The movement of Force 'F' was supported by Force 'H' to the area of Malta, where responsibility devolved onto Force 'I', which was reinforced on 31 August by ships returning from a sweep into the Aegean Sea and then comprised the battleships Malaya and Warspite, the fleet carrier Eagle, the heavy cruiser Kent, the light cruisers Gloucester, Liverpool, Orion and Australian Sydney, and the destroyers Decoy, Defender, Hasty, Hereward, Hyperion, Ilex, Imperial, Australian Stuart, Vampire, Vendetta and Voyager, and Free Polish Garland.

On the following day Force 'I' came under air attack, and aircraft of Eagle spotted and reported major units of the Italian navy, which then turned back to base.
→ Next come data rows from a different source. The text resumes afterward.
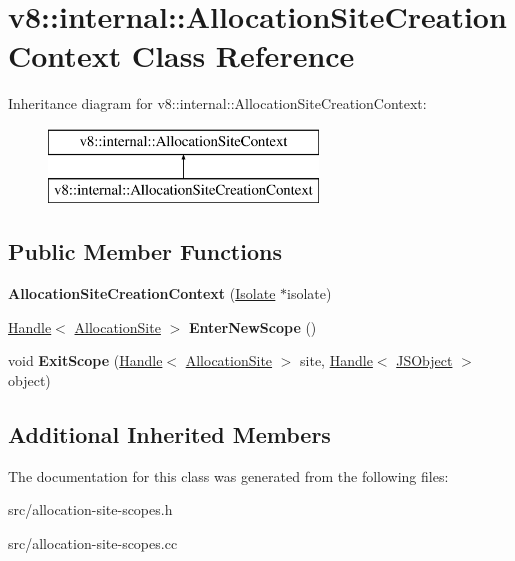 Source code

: \hypertarget{classv8_1_1internal_1_1_allocation_site_creation_context}{}\section{v8\+:\+:internal\+:\+:Allocation\+Site\+Creation\+Context Class Reference}
\label{classv8_1_1internal_1_1_allocation_site_creation_context}
Inheritance diagram for v8\+:\+:internal\+:\+:Allocation\+Site\+Creation\+Context\+:\begin{figure}[H]
\begin{center}
\leavevmode
\includegraphics[height=2.000000cm]{classv8_1_1internal_1_1_allocation_site_creation_context}
\end{center}
\end{figure}
\subsection*{Public Member Functions}
\begin{DoxyCompactItemize}
\item 
\hypertarget{classv8_1_1internal_1_1_allocation_site_creation_context_a159a45da25ad238b0b67ec380121780e}{}{\bfseries Allocation\+Site\+Creation\+Context} (\hyperlink{classv8_1_1internal_1_1_isolate}{Isolate} $\ast$isolate)\label{classv8_1_1internal_1_1_allocation_site_creation_context_a159a45da25ad238b0b67ec380121780e}

\item 
\hypertarget{classv8_1_1internal_1_1_allocation_site_creation_context_ac01c9bd1361ef78f22c301bdfdcb2076}{}\hyperlink{classv8_1_1internal_1_1_handle}{Handle}$<$ \hyperlink{classv8_1_1internal_1_1_allocation_site}{Allocation\+Site} $>$ {\bfseries Enter\+New\+Scope} ()\label{classv8_1_1internal_1_1_allocation_site_creation_context_ac01c9bd1361ef78f22c301bdfdcb2076}

\item 
\hypertarget{classv8_1_1internal_1_1_allocation_site_creation_context_a42deb3f83fd733f54d1a0c32a74f2f46}{}void {\bfseries Exit\+Scope} (\hyperlink{classv8_1_1internal_1_1_handle}{Handle}$<$ \hyperlink{classv8_1_1internal_1_1_allocation_site}{Allocation\+Site} $>$ site, \hyperlink{classv8_1_1internal_1_1_handle}{Handle}$<$ \hyperlink{classv8_1_1internal_1_1_j_s_object}{J\+S\+Object} $>$ object)\label{classv8_1_1internal_1_1_allocation_site_creation_context_a42deb3f83fd733f54d1a0c32a74f2f46}

\end{DoxyCompactItemize}
\subsection*{Additional Inherited Members}


The documentation for this class was generated from the following files\+:\begin{DoxyCompactItemize}
\item 
src/allocation-\/site-\/scopes.\+h\item 
src/allocation-\/site-\/scopes.\+cc\end{DoxyCompactItemize}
On 2 September Force 'F' and Force 'I' met off Malta, and the now-reinforced Mediterranean Fleet headed to the east once again. Further sightings of Italian major warships were made, and on 4 September the British ships came under air attack, which delayed the launch of aircraft for the planned bombing of the airfield at Maritza on the Italian-held island of Rhodes, in which Eagle lost four aircraft.

The MF.2 convoy reached Malta on 2 September, and on 5 September the ships of the Mediterranean Fleet regained Alexandria.